Последний император греческий, Константин Палеолог, имел двух братьев, Димитрия
и Фому, которые, под именем Деспотов господствуя в Пелопоннесе или в Морее,
ненавидели друг друга, воевали между собою и тем довершили торжество Магомета II:
турки овладели Пелопоннесом. Димитрий искал милости в султане, отдал ему дочь свою в
Сераль и получил от него в удел город Эн во Фракии; но Фома, гнушаясь неверными, с
женою, с детьми, с знатнейшими греками ушел из Корфу в Рим, где Папа, Пий II, и
кардиналы, уважая в нем остаток древнейших государей христианских и в благодарность
за сокровище, им привезенное: за главу апостола Андрея (с того времени хранимую в
церкви Св. Петра), назначили сему знаменитому изгнаннику 300 золотых ефимков
ежемесячного жалованья. Фома умер в Риме. Сыновья его, Андрей и Мануил, жили
благодеяниями нового Папы, Павла II, не заслуживая оных своим поведением, весьма
легкомысленным и соблазнительным; но юная сестра их, девица, именем София,
одаренная красотою и разумом, была предметом общего доброжелательства. Папа искал
ей достойного жениха и замышлял тогда воздвигнуть всех государей европейских на
опасного для самой Италии Магомета II, хотел сим браком содействовать видам своей
политики. К удивлению многих, Павел обратил взор на великого князя Иоанна, по совету,
может быть, славного кардинала Виссариона: сей ученый грек издавна знал единоверную
Москву и возрастающую силу ее государей, известных и Риму по делам их с Литвою, с
немецким орденом, и в особенности по Флорентийскому Собору, где митрополит наш,
Исидор, представлял столь важное лицо в церковных прениях. Отдаленность,
благоприятствуя баснословию, рождала слухи о богатстве и многочисленности россиян.

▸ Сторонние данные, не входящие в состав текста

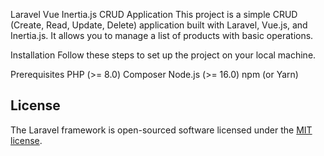 

Laravel Vue Inertia.js CRUD Application
This project is a simple CRUD (Create, Read, Update, Delete) application built with Laravel, Vue.js, and Inertia.js. It allows you to manage a list of products with basic operations.


Installation
Follow these steps to set up the project on your local machine.

Prerequisites
PHP (>= 8.0)
Composer
Node.js (>= 16.0)
npm (or Yarn)

## License

The Laravel framework is open-sourced software licensed under the [MIT license](https://opensource.org/licenses/MIT).
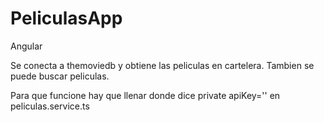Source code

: # PeliculasApp 

Angular

Se conecta a themoviedb y obtiene las peliculas en cartelera. Tambien se puede buscar peliculas.

Para que funcione hay que llenar donde dice  private apiKey='' en peliculas.service.ts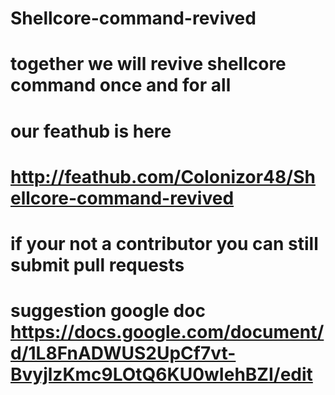 # Shellcore-command-revived
# together we will revive shellcore command once and for all
# our feathub is here 
# http://feathub.com/Colonizor48/Shellcore-command-revived
# if your not a contributor you can still submit pull requests
# suggestion google doc https://docs.google.com/document/d/1L8FnADWUS2UpCf7vt-BvyjlzKmc9LOtQ6KU0wIehBZI/edit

Папа надеялся, во-первых, чрез царевну Софию, воспитанную в правилах флорентийского
соединения, убедить Иоанна к принятию оных и тем подчинить себе нашу церковь; вовторых, лестным для его честолюбия свойством с Палеологами возбудить в нем ревность
к освобождению Греции от ига Магометова. Вследствие сего намерения кардинал
Виссарион, в качестве нашего единоверца, отправил грека, именем Юрия, с письмом к
великому князю (в 1469 году), предлагая ему руку Софии, знаменитой дочери Деспота
Морейского, которая будто бы отказала двум женихам, королю французскому и герцогу
Медиоланскому, не желая быть супругою государя латинской веры.

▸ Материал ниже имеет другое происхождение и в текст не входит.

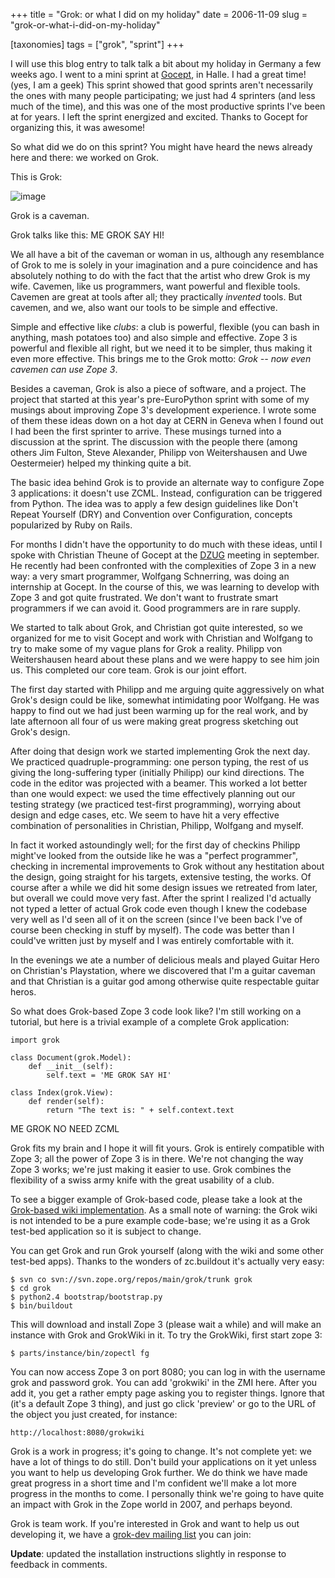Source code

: +++
title = "Grok: or what I did on my holiday"
date = 2006-11-09
slug = "grok-or-what-i-did-on-my-holiday"

[taxonomies]
tags = ["grok", "sprint"]
+++

I will use this blog entry to talk talk a bit about my holiday in
Germany a few weeks ago. I went to a mini sprint at
[Gocept](http://www.gocept.com), in Halle. I had a great time! (yes, I
am a geek) This sprint showed that good sprints aren't necessarily the
ones with many people participating; we just had 4 sprinters (and less
much of the time), and this was one of the most productive sprints I've
been at for years. I left the sprint energized and excited. Thanks to
Gocept for organizing this, it was awesome!

So what did we do on this sprint? You might have heard the news already
here and there: we worked on Grok.

This is Grok:

![image](/img/me-grok.webp)

Grok is a caveman.

Grok talks like this: ME GROK SAY HI!

We all have a bit of the caveman or woman in us, although any
resemblance of Grok to me is solely in your imagination and a pure
coincidence and has absolutely nothing to do with the fact that the
artist who drew Grok is my wife. Cavemen, like us programmers, want
powerful and flexible tools. Cavemen are great at tools after all; they
practically _invented_ tools. But cavemen, and we, also want our tools
to be simple and effective.

Simple and effective like _clubs_: a club is powerful, flexible (you can
bash in anything, mash potatoes too) and also simple and effective. Zope
3 is powerful and flexible all right, but we need it to be simpler, thus
making it even more effective. This brings me to the Grok motto: _Grok
-- now even cavemen can use Zope 3_.

Besides a caveman, Grok is also a piece of software, and a project. The
project that started at this year's pre-EuroPython sprint with some of
my musings about improving Zope 3's development experience. I wrote some
of them these ideas down on a hot day at CERN in Geneva when I found out
I had been the first sprinter to arrive. These musings turned into a
discussion at the sprint. The discussion with the people there (among
others Jim Fulton, Steve Alexander, Philipp von Weitershausen and Uwe
Oestermeier) helped my thinking quite a bit.

The basic idea behind Grok is to provide an alternate way to configure
Zope 3 applications: it doesn't use ZCML. Instead, configuration can be
triggered from Python. The idea was to apply a few design guidelines
like Don't Repeat Yourself (DRY) and Convention over Configuration,
concepts popularized by Ruby on Rails.

For months I didn't have the opportunity to do much with these ideas,
until I spoke with Christian Theune of Gocept at the
[DZUG](http://www.dzug.org) meeting in september. He recently had been
confronted with the complexities of Zope 3 in a new way: a very smart
programmer, Wolfgang Schnerring, was doing an internship at Gocept. In
the course of this, we was learning to develop with Zope 3 and got quite
frustrated. We don't want to frustrate smart programmers if we can avoid
it. Good programmers are in rare supply.

We started to talk about Grok, and Christian got quite interested, so we
organized for me to visit Gocept and work with Christian and Wolfgang to
try to make some of my vague plans for Grok a reality. Philipp von
Weitershausen heard about these plans and we were happy to see him join
us. This completed our core team. Grok is our joint effort.

The first day started with Philipp and me arguing quite aggressively on
what Grok's design could be like, somewhat intimidating poor Wolfgang.
He was happy to find out we had just been warming up for the real work,
and by late afternoon all four of us were making great progress
sketching out Grok's design.

After doing that design work we started implementing Grok the next day.
We practiced quadruple-programming: one person typing, the rest of us
giving the long-suffering typer (initially Philipp) our kind directions.
The code in the editor was projected with a beamer. This worked a lot
better than one would expect: we used the time effectively planning out
our testing strategy (we practiced test-first programming), worrying
about design and edge cases, etc. We seem to have hit a very effective
combination of personalities in Christian, Philipp, Wolfgang and myself.

In fact it worked astoundingly well; for the first day of checkins
Philipp might've looked from the outside like he was a "perfect
programmer", checking in incremental improvements to Grok without any
hestitation about the design, going straight for his targets, extensive
testing, the works. Of course after a while we did hit some design
issues we retreated from later, but overall we could move very fast.
After the sprint I realized I'd actually not typed a letter of actual
Grok code even though I knew the codebase very well as I'd seen all of
it on the screen (since I've been back I've of course been checking in
stuff by myself). The code was better than I could've written just by
myself and I was entirely comfortable with it.

In the evenings we ate a number of delicious meals and played Guitar
Hero on Christian's Playstation, where we discovered that I'm a guitar
caveman and that Christian is a guitar god among otherwise quite
respectable guitar heros.

So what does Grok-based Zope 3 code look like? I'm still working on a
tutorial, but here is a trivial example of a complete Grok application:

    import grok

    class Document(grok.Model):
        def __init__(self):
            self.text = 'ME GROK SAY HI'

    class Index(grok.View):
        def render(self):
            return "The text is: " + self.context.text

ME GROK NO NEED ZCML

Grok fits my brain and I hope it will fit yours. Grok is entirely
compatible with Zope 3; all the power of Zope 3 is in there. We're not
changing the way Zope 3 works; we're just making it easier to use. Grok
combines the flexibility of a swiss army knife with the great usability
of a club.

To see a bigger example of Grok-based code, please take a look at the
[Grok-based wiki
implementation](http://svn.zope.org/grok/trunk/grokwiki). As a small
note of warning: the Grok wiki is not intended to be a pure example
code-base; we're using it as a Grok test-bed application so it is
subject to change.

You can get Grok and run Grok yourself (along with the wiki and some
other test-bed apps). Thanks to the wonders of zc.buildout it's actually
very easy:

    $ svn co svn://svn.zope.org/repos/main/grok/trunk grok
    $ cd grok
    $ python2.4 bootstrap/bootstrap.py
    $ bin/buildout

This will download and install Zope 3 (please wait a while) and will
make an instance with Grok and GrokWiki in it. To try the GrokWiki,
first start zope 3:

    $ parts/instance/bin/zopectl fg

You can now access Zope 3 on port 8080; you can log in with the username
grok and password grok. You can add 'grokwiki' in the ZMI here. After
you add it, you get a rather empty page asking you to register things.
Ignore that (it's a default Zope 3 thing), and just go click 'preview'
or go to the URL of the object you just created, for instance:

    http://localhost:8080/grokwiki

Grok is a work in progress; it's going to change. It's not complete yet:
we have a lot of things to do still. Don't build your applications on it
yet unless you want to help us developing Grok further. We do think we
have made great progress in a short time and I'm confident we'll make a
lot more progress in the months to come. I personally think we're going
to have quite an impact with Grok in the Zope world in 2007, and perhaps
beyond.

Grok is team work. If you're interested in Grok and want to help us out
developing it, we have a [grok-dev mailing
list](http://mail.zope.org/mailman/listinfo/grok-dev) you can join:

**Update**: updated the installation instructions slightly in response
to feedback in comments.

Сие важное посольство весьма обрадовало Иоанна; но, следуя правилам своего
обыкновенного, хладнокровного благоразумия, он требовал совета от матери,
митрополита Филиппа, знатнейших бояр: все думали согласно с ним, что сам Бог
посылает ему столь знаменитую невесту, отрасль царственного древа, коего сень покоила
некогда все христианство православное, неразделенное; что сей благословенный союз,
напоминая Владимиров, сделает Москву как бы новою Византиею и даст монархам
нашим права императоров греческих. Великий князь желал чрез собственного посла
удостовериться в личных достоинствах Софии и велел для того Ивану Фрязину ехать в
Рим, имея доверенность к сему венециянскому уроженцу, знакомому с обычаями Италии.
Посол возвратился благополучно, осыпанный ласками Павла II и Виссариона; уверил
Иоанна в красоте Софии и вручил ему живописный образ ее.
25 мая послы Иоанновы были введены в тайный совет папский, вручили Сиксту
великокняжескую, писанную на русском языке грамоту с золотою печатию и поднесли в
дар шестьдесят соболей. В грамоте сказано было единственно так: «Сиксту,
Первосвятителю Римскому, Иоанн, Великий князь Белой Руси, кланяется и просит верить
его послам». Именем государя они приветствовали Папу, который в ответе своем хвалил
Иоанна за то, что он, как добрый христианин, не отвергает Собора Флорентийского и не
принимает митрополитов от патриархов константинопольских, избираемых турками, что
хочет совокупиться браком с христианкою, воспитанною в столице апостольской, и что
изъявляет приверженность к главе церкви. В заключение святой отец благодарил
великого князя за дары. Тут находились послы неаполитанские, венециянские,
медиоланские, флорентийские и феррарские: июня I София в церкви Св. Петра была
обручена государю Московскому, коего лицо представлял главный из его поверенных,
Иван Фрязин.
Царевна въехала в Москву 12 ноября, рано поутру, при стечении любопытного народа.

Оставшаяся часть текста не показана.